W ocenie Sądu brak jest jakichkolwiek podstaw, aby kwestionować wiarygodność zeznań wskazanego świadka. Sąd mając osobisty z nim kontakt na rozprawie nie dopatrzył się w jego relacji żadnych cech, które wzbudzałyby wątpliwości co do prawdziwości jego relacji. Brak w jego zeznaniach zacietrzewienia czy też cech nadmiernego subiektywizmu. Świadek w rzetelny i wyważony sposób opisywał wydarzenia których był świadkiem.

Relację R. B. potwierdzają depozycje pozostałych świadków. Zeznania te wzajemnie się uzupełniają tworząc spójną i logiczną całość, stanowiąc podstawę wiarygodnych ustaleń Sądu. Wszyscy ci pozostali świadkowie to funkcjonariusze Policji interweniujący tej nocy i mimo, iż osobiście nie mieli oni okazji doświadczyć zachowań obwinionych, to jednak wysłuchali, „na gorąco” jego relacji i dodatkowo członkowie drugiego z interweniujących patroli doświadczyli zachowania osób przebywających w mieszkaniu obwinionych, które można określić jako celowe unikanie interwencji.

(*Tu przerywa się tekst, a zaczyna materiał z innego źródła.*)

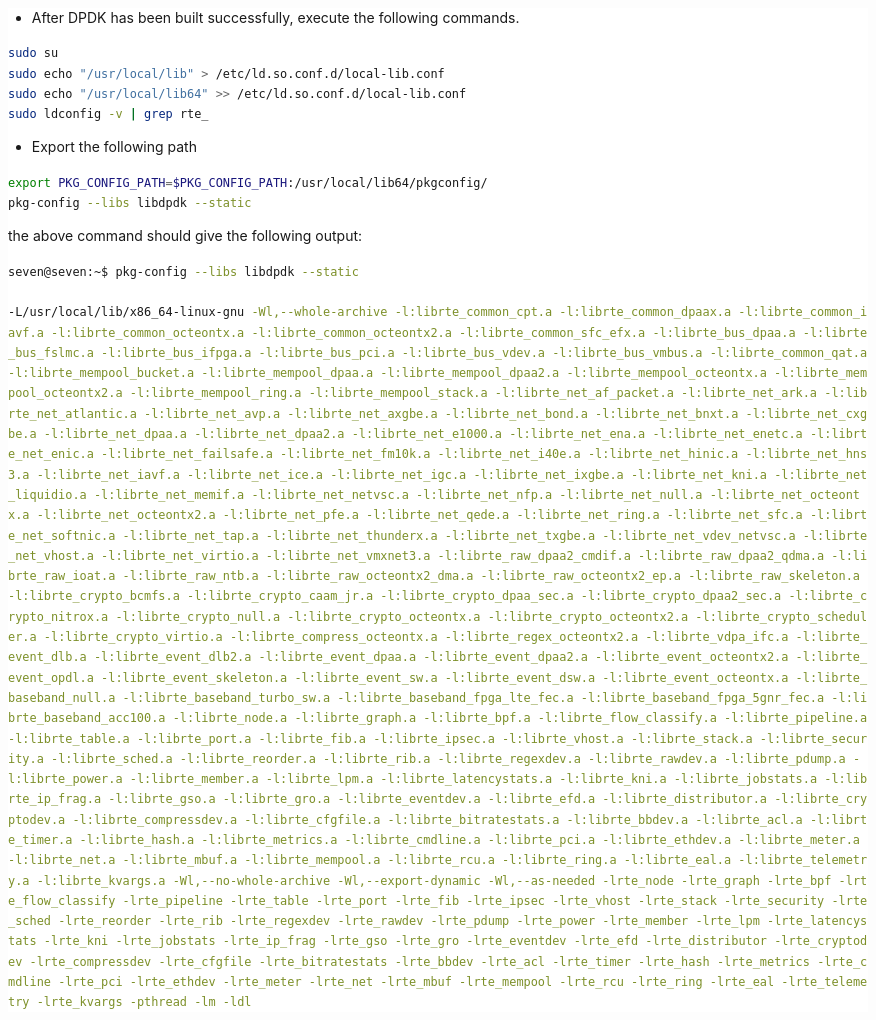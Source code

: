 * After DPDK has been built successfully, execute the following commands.

```bash
sudo su
sudo echo "/usr/local/lib" > /etc/ld.so.conf.d/local-lib.conf
sudo echo "/usr/local/lib64" >> /etc/ld.so.conf.d/local-lib.conf
sudo ldconfig -v | grep rte_
```
* Export the following path

```bash
export PKG_CONFIG_PATH=$PKG_CONFIG_PATH:/usr/local/lib64/pkgconfig/
pkg-config --libs libdpdk --static
```

the above command should give the following output:

```bash
seven@seven:~$ pkg-config --libs libdpdk --static

-L/usr/local/lib/x86_64-linux-gnu -Wl,--whole-archive -l:librte_common_cpt.a -l:librte_common_dpaax.a -l:librte_common_iavf.a -l:librte_common_octeontx.a -l:librte_common_octeontx2.a -l:librte_common_sfc_efx.a -l:librte_bus_dpaa.a -l:librte_bus_fslmc.a -l:librte_bus_ifpga.a -l:librte_bus_pci.a -l:librte_bus_vdev.a -l:librte_bus_vmbus.a -l:librte_common_qat.a -l:librte_mempool_bucket.a -l:librte_mempool_dpaa.a -l:librte_mempool_dpaa2.a -l:librte_mempool_octeontx.a -l:librte_mempool_octeontx2.a -l:librte_mempool_ring.a -l:librte_mempool_stack.a -l:librte_net_af_packet.a -l:librte_net_ark.a -l:librte_net_atlantic.a -l:librte_net_avp.a -l:librte_net_axgbe.a -l:librte_net_bond.a -l:librte_net_bnxt.a -l:librte_net_cxgbe.a -l:librte_net_dpaa.a -l:librte_net_dpaa2.a -l:librte_net_e1000.a -l:librte_net_ena.a -l:librte_net_enetc.a -l:librte_net_enic.a -l:librte_net_failsafe.a -l:librte_net_fm10k.a -l:librte_net_i40e.a -l:librte_net_hinic.a -l:librte_net_hns3.a -l:librte_net_iavf.a -l:librte_net_ice.a -l:librte_net_igc.a -l:librte_net_ixgbe.a -l:librte_net_kni.a -l:librte_net_liquidio.a -l:librte_net_memif.a -l:librte_net_netvsc.a -l:librte_net_nfp.a -l:librte_net_null.a -l:librte_net_octeontx.a -l:librte_net_octeontx2.a -l:librte_net_pfe.a -l:librte_net_qede.a -l:librte_net_ring.a -l:librte_net_sfc.a -l:librte_net_softnic.a -l:librte_net_tap.a -l:librte_net_thunderx.a -l:librte_net_txgbe.a -l:librte_net_vdev_netvsc.a -l:librte_net_vhost.a -l:librte_net_virtio.a -l:librte_net_vmxnet3.a -l:librte_raw_dpaa2_cmdif.a -l:librte_raw_dpaa2_qdma.a -l:librte_raw_ioat.a -l:librte_raw_ntb.a -l:librte_raw_octeontx2_dma.a -l:librte_raw_octeontx2_ep.a -l:librte_raw_skeleton.a -l:librte_crypto_bcmfs.a -l:librte_crypto_caam_jr.a -l:librte_crypto_dpaa_sec.a -l:librte_crypto_dpaa2_sec.a -l:librte_crypto_nitrox.a -l:librte_crypto_null.a -l:librte_crypto_octeontx.a -l:librte_crypto_octeontx2.a -l:librte_crypto_scheduler.a -l:librte_crypto_virtio.a -l:librte_compress_octeontx.a -l:librte_regex_octeontx2.a -l:librte_vdpa_ifc.a -l:librte_event_dlb.a -l:librte_event_dlb2.a -l:librte_event_dpaa.a -l:librte_event_dpaa2.a -l:librte_event_octeontx2.a -l:librte_event_opdl.a -l:librte_event_skeleton.a -l:librte_event_sw.a -l:librte_event_dsw.a -l:librte_event_octeontx.a -l:librte_baseband_null.a -l:librte_baseband_turbo_sw.a -l:librte_baseband_fpga_lte_fec.a -l:librte_baseband_fpga_5gnr_fec.a -l:librte_baseband_acc100.a -l:librte_node.a -l:librte_graph.a -l:librte_bpf.a -l:librte_flow_classify.a -l:librte_pipeline.a -l:librte_table.a -l:librte_port.a -l:librte_fib.a -l:librte_ipsec.a -l:librte_vhost.a -l:librte_stack.a -l:librte_security.a -l:librte_sched.a -l:librte_reorder.a -l:librte_rib.a -l:librte_regexdev.a -l:librte_rawdev.a -l:librte_pdump.a -l:librte_power.a -l:librte_member.a -l:librte_lpm.a -l:librte_latencystats.a -l:librte_kni.a -l:librte_jobstats.a -l:librte_ip_frag.a -l:librte_gso.a -l:librte_gro.a -l:librte_eventdev.a -l:librte_efd.a -l:librte_distributor.a -l:librte_cryptodev.a -l:librte_compressdev.a -l:librte_cfgfile.a -l:librte_bitratestats.a -l:librte_bbdev.a -l:librte_acl.a -l:librte_timer.a -l:librte_hash.a -l:librte_metrics.a -l:librte_cmdline.a -l:librte_pci.a -l:librte_ethdev.a -l:librte_meter.a -l:librte_net.a -l:librte_mbuf.a -l:librte_mempool.a -l:librte_rcu.a -l:librte_ring.a -l:librte_eal.a -l:librte_telemetry.a -l:librte_kvargs.a -Wl,--no-whole-archive -Wl,--export-dynamic -Wl,--as-needed -lrte_node -lrte_graph -lrte_bpf -lrte_flow_classify -lrte_pipeline -lrte_table -lrte_port -lrte_fib -lrte_ipsec -lrte_vhost -lrte_stack -lrte_security -lrte_sched -lrte_reorder -lrte_rib -lrte_regexdev -lrte_rawdev -lrte_pdump -lrte_power -lrte_member -lrte_lpm -lrte_latencystats -lrte_kni -lrte_jobstats -lrte_ip_frag -lrte_gso -lrte_gro -lrte_eventdev -lrte_efd -lrte_distributor -lrte_cryptodev -lrte_compressdev -lrte_cfgfile -lrte_bitratestats -lrte_bbdev -lrte_acl -lrte_timer -lrte_hash -lrte_metrics -lrte_cmdline -lrte_pci -lrte_ethdev -lrte_meter -lrte_net -lrte_mbuf -lrte_mempool -lrte_rcu -lrte_ring -lrte_eal -lrte_telemetry -lrte_kvargs -pthread -lm -ldl
```

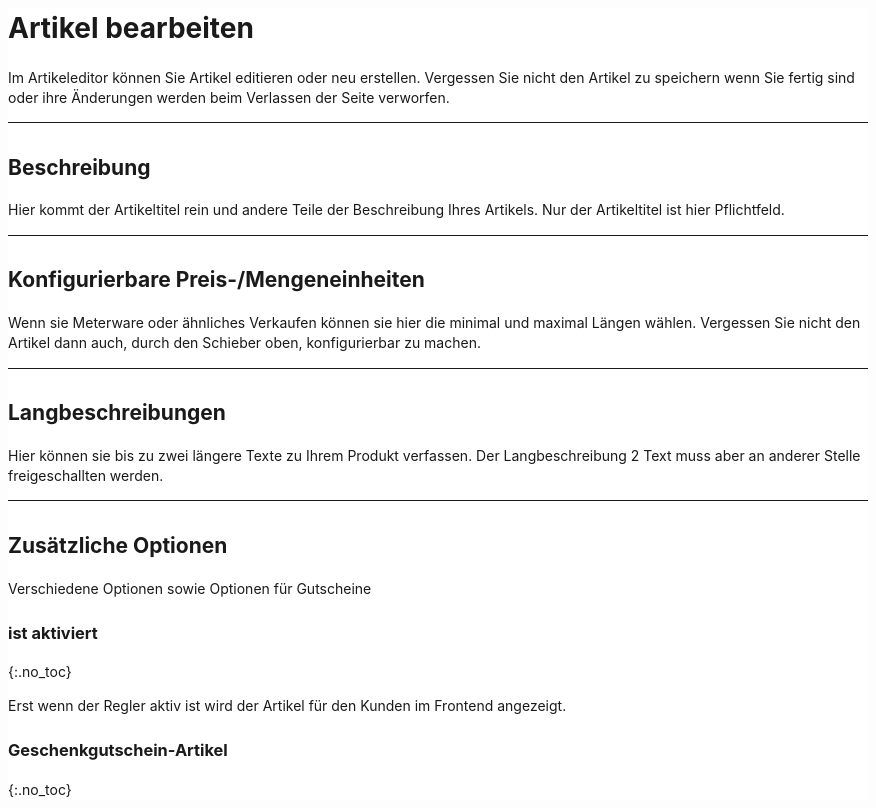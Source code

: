 
# Artikel bearbeiten




Im Artikeleditor können Sie Artikel editieren oder neu erstellen.
Vergessen Sie nicht den Artikel zu speichern wenn Sie fertig sind oder ihre Änderungen werden beim Verlassen der Seite verworfen.


---


## Beschreibung


Hier kommt der Artikeltitel rein und andere Teile der Beschreibung Ihres Artikels.
Nur der Artikeltitel ist hier Pflichtfeld.


---


## Konfigurierbare Preis-/Mengeneinheiten


Wenn sie Meterware oder ähnliches Verkaufen können sie hier die minimal und maximal Längen wählen. Vergessen Sie nicht den Artikel dann auch, durch den Schieber oben, konfigurierbar zu machen.


---


## Langbeschreibungen


Hier können sie bis zu zwei längere Texte zu Ihrem Produkt verfassen.
Der Langbeschreibung 2 Text muss aber an anderer Stelle freigeschallten werden.


---


## Zusätzliche Optionen


Verschiedene Optionen sowie Optionen für Gutscheine


### ist aktiviert
{:.no_toc}


Erst wenn der Regler aktiv ist wird der Artikel für den Kunden im Frontend angezeigt.


### Geschenkgutschein-Artikel
{:.no_toc}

Należy również podkreślić, że funkcjonariusze zeznawali jedynie na okoliczności związane z ich służbą, są dla obwinionych osobami zupełnie obcymi i nie mają powodów, aby bezpodstawnie ich obciążać. Wszystkie te okoliczności świadczą o ich bezstronności, a dodatkowo ich relację wzmacniają dokumenty w postaci notatek urzędowych sporządzonych z przeprowadzonych przez nich interwencji.

Tym samym Sąd uznał, że przeprowadzone w niniejszej sprawie dowody pozwalają na przyjęcie, iż to oboje obwinieni byli sprawcami zarzucanego im czynu wyczerpującego dyspozycję przepisu art. 51§1 kw.

Wymierzając obwinionym kary Sąd rozważył stopień społecznej szkodliwości czynu, stopień winy, biorąc pod uwagę cele kary, w tym przypadku przede wszystkim oddziaływanie ich na obwinionych.

Sąd uznał jako okoliczności obciążające znaczny stopień społecznego niebezpieczeństwa czynu wyrażający się w uporczywości działania, złośliwości i arogancji prezentowanej przez obwinionych.

Sąd nie dopatrzył się natomiast po stronie obwinionych żadnych istotnych okoliczności łagodzących poza informacją o braku ich karalności za wykroczenia i przestępstwa.

Wymiar orzeczonej kary nie jest rażąco wysoki w stosunku do wykazanych wyżej okoliczności. Jednocześnie odpowiada ona stopniowi szkodliwości społecznej popełnionego przez obwinionych wykroczenia.

W ocenie Sądu obwinieni ze względu na sytuację materialną nie są w stanie ponieść kosztów postępowania i opłat (art. 624§1 kpk w zw. z art. 119 kpw) dlatego zostali zwolnieni z tego obowiązku.